Another way to do it would be to write a function that transforms a regex following the form shown in your question to one where all formerly unnamed regexes are named with some prefix and a number. You could match against this regex and pick out the groups that have a name starting with the prefix from groupdict

Answer 2

Here is a clean version, using re. regex .groupindex re. regex .groupindex :

A dictionary mapping any symbolic group names defined by (?P<id>) to group numbers.

---

TL;DR: Short copy & paste function:

def grouplist(match):
    named = match.groupdict()
    ignored_groups = set()
    for name, index in match.re.groupindex.items():
        if name in named:  # check twice, if it is really the named attribute.
            ignored_groups.add(index)
    return [group for i, group in enumerate(match.groups()) if i+1 not in ignored_groups]

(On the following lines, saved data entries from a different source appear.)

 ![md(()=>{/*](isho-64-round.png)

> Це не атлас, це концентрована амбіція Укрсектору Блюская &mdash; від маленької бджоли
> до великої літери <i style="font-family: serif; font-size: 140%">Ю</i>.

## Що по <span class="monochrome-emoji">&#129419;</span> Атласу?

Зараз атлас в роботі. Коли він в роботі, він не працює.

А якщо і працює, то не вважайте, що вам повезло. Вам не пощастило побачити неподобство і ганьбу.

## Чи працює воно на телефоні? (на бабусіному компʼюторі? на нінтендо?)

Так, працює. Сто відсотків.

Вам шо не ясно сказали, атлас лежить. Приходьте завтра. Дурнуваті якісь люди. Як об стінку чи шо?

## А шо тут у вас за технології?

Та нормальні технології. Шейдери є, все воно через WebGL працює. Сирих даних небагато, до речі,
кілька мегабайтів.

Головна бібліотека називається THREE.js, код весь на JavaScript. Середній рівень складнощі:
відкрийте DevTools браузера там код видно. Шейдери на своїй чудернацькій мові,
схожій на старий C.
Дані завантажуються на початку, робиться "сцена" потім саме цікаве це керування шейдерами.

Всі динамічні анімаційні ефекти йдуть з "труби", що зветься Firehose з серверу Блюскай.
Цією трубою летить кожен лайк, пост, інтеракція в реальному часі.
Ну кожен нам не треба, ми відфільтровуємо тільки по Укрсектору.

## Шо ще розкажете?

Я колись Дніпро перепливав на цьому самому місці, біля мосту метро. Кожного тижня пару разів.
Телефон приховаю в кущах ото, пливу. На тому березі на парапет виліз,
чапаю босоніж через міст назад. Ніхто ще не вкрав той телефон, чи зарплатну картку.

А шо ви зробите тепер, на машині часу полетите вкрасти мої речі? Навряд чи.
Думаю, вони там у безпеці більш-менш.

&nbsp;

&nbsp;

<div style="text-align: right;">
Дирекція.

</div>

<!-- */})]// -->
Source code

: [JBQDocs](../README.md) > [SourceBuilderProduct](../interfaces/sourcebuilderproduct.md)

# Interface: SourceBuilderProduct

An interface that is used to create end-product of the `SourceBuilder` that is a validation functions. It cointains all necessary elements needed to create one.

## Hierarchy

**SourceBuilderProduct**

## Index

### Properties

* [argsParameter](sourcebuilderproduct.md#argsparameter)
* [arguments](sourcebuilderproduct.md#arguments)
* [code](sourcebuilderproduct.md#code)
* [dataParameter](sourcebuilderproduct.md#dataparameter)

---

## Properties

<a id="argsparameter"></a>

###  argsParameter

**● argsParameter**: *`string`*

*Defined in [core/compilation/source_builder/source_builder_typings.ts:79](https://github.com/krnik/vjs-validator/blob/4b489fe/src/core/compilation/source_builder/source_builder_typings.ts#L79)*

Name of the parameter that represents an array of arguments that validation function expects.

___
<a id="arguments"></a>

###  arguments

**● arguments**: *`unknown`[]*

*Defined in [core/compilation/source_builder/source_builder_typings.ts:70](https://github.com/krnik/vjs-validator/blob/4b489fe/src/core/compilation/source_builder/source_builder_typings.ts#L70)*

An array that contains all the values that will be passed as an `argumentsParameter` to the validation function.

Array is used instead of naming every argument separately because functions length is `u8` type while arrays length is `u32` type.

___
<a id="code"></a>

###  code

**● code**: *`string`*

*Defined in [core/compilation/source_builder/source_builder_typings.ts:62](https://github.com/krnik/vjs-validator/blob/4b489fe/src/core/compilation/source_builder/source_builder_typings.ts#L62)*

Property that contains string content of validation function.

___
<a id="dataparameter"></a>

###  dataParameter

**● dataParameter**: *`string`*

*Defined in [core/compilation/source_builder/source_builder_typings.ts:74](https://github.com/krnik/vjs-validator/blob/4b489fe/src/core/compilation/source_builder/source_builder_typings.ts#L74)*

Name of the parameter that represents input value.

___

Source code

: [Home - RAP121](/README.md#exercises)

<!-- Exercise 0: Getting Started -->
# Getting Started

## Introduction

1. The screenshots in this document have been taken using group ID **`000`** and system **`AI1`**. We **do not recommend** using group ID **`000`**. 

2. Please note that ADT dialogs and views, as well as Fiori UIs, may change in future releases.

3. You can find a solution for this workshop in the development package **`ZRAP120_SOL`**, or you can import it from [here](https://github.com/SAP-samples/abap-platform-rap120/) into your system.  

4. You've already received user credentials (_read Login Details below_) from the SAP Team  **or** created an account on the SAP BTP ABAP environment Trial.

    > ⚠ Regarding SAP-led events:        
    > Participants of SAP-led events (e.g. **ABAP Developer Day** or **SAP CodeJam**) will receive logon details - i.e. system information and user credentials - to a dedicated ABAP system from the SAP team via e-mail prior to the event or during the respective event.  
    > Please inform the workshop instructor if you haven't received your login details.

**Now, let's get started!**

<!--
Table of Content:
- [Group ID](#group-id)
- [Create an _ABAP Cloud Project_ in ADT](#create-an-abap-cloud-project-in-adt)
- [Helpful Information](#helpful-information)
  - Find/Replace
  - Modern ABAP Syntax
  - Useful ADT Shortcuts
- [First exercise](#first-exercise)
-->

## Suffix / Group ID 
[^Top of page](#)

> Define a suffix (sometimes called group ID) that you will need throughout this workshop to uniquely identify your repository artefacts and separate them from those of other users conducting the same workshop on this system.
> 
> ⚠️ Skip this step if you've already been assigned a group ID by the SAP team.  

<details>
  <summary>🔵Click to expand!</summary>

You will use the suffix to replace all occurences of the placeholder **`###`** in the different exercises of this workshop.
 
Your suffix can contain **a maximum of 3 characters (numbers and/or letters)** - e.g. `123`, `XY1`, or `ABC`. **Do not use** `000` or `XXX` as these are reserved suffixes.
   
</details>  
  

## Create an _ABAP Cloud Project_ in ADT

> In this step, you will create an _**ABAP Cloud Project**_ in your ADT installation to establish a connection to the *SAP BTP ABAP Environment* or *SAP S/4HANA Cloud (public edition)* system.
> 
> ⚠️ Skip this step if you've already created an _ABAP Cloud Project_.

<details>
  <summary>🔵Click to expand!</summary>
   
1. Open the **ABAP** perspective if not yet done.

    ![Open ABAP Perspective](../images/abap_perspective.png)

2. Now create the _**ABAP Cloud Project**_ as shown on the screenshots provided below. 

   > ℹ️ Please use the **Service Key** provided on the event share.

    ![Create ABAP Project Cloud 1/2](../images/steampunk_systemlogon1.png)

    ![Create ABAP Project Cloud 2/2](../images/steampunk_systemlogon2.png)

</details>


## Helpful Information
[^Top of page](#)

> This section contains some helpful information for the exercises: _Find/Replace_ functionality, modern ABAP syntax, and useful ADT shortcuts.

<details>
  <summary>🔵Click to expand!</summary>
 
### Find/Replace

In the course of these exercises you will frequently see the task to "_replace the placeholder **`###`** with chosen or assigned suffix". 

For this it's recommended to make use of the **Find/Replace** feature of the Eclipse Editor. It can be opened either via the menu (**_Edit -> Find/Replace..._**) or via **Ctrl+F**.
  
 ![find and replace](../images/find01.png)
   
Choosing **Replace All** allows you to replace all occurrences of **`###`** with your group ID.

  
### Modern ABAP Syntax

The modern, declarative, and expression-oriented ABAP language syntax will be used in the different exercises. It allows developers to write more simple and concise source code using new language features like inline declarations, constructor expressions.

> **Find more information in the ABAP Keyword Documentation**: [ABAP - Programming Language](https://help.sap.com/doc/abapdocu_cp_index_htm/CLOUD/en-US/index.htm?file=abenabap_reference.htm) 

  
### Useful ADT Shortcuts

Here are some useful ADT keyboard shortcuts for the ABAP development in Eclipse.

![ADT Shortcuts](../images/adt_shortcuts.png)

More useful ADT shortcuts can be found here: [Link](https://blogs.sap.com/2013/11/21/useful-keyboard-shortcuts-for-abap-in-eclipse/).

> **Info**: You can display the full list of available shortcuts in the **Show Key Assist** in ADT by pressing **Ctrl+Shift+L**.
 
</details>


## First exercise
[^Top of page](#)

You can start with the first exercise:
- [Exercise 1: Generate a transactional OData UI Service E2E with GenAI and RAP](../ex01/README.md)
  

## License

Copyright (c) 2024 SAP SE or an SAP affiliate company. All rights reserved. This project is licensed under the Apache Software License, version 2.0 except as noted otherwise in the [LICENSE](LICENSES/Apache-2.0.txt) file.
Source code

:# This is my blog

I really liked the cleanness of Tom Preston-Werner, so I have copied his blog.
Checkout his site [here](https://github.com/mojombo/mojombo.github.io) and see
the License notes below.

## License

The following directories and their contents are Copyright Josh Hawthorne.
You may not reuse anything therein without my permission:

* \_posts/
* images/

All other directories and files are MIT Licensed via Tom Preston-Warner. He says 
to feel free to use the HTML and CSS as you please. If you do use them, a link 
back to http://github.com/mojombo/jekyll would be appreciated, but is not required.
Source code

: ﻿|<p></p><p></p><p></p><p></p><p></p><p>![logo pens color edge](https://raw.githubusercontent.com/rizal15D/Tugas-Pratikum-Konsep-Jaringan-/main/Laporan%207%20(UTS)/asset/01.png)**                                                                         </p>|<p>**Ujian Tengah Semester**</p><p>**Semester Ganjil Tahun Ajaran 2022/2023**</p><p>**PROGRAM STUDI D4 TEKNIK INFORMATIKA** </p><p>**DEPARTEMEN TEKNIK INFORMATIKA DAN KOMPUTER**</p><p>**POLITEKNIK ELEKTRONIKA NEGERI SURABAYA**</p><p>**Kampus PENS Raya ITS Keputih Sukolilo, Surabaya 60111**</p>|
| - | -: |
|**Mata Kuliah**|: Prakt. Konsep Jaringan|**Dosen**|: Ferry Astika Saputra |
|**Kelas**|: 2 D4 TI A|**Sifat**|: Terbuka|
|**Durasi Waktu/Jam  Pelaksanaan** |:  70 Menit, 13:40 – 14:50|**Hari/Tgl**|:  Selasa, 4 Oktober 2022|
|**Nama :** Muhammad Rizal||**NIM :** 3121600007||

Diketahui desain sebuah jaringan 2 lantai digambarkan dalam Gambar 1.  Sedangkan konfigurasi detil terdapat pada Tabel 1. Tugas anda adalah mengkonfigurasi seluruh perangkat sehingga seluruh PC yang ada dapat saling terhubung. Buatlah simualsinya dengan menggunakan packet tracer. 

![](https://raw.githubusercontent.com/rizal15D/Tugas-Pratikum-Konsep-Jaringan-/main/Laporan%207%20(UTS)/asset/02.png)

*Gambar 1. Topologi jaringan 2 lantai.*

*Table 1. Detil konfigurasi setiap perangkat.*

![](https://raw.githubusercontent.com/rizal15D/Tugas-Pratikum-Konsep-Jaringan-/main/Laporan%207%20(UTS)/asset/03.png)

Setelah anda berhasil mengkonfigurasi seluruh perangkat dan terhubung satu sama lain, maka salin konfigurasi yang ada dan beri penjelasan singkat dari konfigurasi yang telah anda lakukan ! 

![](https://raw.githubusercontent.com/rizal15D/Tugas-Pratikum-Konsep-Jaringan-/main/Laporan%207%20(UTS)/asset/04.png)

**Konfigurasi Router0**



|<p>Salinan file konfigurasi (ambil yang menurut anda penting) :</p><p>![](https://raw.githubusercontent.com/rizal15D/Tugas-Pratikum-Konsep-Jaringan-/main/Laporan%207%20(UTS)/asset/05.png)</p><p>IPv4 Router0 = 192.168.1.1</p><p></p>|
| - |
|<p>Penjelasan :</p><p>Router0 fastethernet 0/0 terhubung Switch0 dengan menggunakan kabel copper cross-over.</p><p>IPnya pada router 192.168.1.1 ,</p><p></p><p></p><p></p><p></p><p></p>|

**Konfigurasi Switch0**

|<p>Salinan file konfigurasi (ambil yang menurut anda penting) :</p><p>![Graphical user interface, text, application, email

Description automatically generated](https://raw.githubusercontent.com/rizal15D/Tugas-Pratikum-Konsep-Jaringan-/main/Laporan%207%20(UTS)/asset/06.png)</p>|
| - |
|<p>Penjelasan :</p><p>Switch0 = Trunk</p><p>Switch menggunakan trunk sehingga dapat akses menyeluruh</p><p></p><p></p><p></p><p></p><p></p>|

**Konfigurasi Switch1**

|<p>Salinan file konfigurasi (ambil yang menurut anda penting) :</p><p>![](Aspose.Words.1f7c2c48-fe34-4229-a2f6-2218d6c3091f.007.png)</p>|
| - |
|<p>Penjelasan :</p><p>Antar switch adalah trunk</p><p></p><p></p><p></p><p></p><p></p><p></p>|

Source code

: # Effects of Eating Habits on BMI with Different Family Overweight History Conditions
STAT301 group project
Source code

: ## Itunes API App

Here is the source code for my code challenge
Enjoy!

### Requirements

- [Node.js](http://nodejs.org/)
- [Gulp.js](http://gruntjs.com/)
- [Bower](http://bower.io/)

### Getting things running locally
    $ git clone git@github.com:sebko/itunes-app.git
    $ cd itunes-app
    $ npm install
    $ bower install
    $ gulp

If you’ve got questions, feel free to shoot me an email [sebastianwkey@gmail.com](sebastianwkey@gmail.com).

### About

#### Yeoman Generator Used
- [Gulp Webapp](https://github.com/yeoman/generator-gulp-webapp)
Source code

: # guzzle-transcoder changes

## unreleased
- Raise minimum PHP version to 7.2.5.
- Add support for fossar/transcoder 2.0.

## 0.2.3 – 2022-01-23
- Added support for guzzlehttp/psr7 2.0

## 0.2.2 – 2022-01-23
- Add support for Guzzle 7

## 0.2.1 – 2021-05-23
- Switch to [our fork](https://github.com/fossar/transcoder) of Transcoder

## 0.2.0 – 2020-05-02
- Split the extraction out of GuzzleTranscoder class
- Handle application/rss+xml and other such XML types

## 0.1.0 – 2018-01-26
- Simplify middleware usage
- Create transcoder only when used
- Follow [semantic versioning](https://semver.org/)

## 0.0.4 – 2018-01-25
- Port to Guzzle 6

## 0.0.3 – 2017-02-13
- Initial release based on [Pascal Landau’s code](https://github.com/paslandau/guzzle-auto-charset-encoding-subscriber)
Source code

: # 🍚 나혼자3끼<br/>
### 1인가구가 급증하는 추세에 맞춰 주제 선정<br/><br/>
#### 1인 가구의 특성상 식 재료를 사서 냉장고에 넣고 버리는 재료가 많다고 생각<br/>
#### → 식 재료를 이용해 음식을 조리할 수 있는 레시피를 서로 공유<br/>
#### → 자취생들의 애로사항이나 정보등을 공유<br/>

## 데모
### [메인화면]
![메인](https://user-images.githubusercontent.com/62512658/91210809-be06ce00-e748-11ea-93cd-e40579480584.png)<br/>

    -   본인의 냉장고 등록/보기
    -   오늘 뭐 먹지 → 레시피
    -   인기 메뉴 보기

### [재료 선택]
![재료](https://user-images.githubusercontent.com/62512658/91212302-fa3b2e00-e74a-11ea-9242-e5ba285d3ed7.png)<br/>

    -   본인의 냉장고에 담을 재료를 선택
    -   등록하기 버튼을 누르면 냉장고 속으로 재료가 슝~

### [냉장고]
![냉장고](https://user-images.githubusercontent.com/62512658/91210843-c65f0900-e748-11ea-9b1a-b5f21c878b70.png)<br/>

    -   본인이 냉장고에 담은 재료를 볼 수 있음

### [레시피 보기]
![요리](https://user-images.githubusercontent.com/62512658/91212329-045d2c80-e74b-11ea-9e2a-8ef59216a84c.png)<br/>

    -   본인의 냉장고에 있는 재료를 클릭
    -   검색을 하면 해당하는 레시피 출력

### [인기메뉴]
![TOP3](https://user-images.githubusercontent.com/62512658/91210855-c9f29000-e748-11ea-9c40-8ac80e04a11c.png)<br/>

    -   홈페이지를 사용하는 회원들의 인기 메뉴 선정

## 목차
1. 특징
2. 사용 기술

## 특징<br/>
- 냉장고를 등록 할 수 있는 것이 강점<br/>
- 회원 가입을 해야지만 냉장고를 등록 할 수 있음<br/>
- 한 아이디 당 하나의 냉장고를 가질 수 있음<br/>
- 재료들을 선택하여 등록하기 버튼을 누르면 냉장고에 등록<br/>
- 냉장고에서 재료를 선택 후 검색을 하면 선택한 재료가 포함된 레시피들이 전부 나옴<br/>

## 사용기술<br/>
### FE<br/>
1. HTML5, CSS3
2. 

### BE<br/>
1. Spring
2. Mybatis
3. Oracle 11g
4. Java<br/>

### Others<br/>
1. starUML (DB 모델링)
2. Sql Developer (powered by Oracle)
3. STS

m = re.match('([abc]+)([123]+)(?P<end>[%#])', "aaba2321%")

unnamed = grouplist(m)
print(unnamed)

Full example

With groupindex we get the indexes of the named matches, and can exclude them when building our final list of groups, called unnamed in the code below:

import re

# ===================================================================================
# This are the current matching groups:
# ===================================================================================
regex = re.compile("(((?P<first_name>\w+)) (?P<middle_name>\w+)) (?P<last_name>\w+)") 
#                   |-------------------- #1 ------------------|
#                    |------- #2 -------|
#                     |------ #3 ------|
#                                          |------- #4 -------|
#                                                                |------ #5 ------|
# ===================================================================================
# But we want to have the following groups instead (regex line is identical):
# ===================================================================================
regex = re.compile("(((?P<first_name>\w+)) (?P<middle_name>\w+)) (?P<last_name>\w+)")
#                   |---------------- #1 (#1) -----------------|
#                    |- first_name (#2) -|
#                     |---- #2 (#3) ----|
#                                          |- middle_name (#4)-|
#                                                                | last_name (#5) |

m = regex.match("Pinkamena Diane Pie")

This are the values we want to use, for your convenience:

assert list(m.groups()) == [
    'Pinkamena Diane',  # group #1
    'Pinkamena',        # group #2 (first_name)
    'Pinkamena',        # group #3
    'Diane',            # group #4 (middle_name)
    'Pie',              # group #5 (last_name)
]

assert dict(m.groupdict()) == {
    'first_name':  'Pinkamena',  # group #2
    'middle_name': 'Diane',      # group #4
    'last_name':   'Pie',        # group #5
}

assert dict(m.re.groupindex) == {
    'first_name':  2,  # Pinkamena
    'middle_name': 4,  # Diane
    'last_name':   5,  # Pie
}

Therefore we can now store the indices of those named groups in a ignored_groups set, to omit those groups when filling unnamed with m.groups() :

named = m.groupdict()
ignored_groups = set()
for name, index in m.re.groupindex.items():
    if name in named:  # check twice, if it is really the named attribute.
        ignored_groups.add(index)
    # end if
unnamed = [group for i, group in enumerate(m.groups()) if i+1 not in ignored_groups]
# end for

print(unnamed)
print(named)

So in the end we get:

# unnamed = grouplist(m)
assert unnamed == [
    'Pinkamena Diane',  # group #1 (#1)
    'Pinkamena',        # group #2 (#3)
]

# named = m.groupdict()
assert named == {
    'first_name':  'Pinkamena',  # group #2
    'middle_name': 'Diane',      # group #4
    'last_name':   'Pie',        # group #5
}

Try the example yourself: https://ideone.com/pDMjpP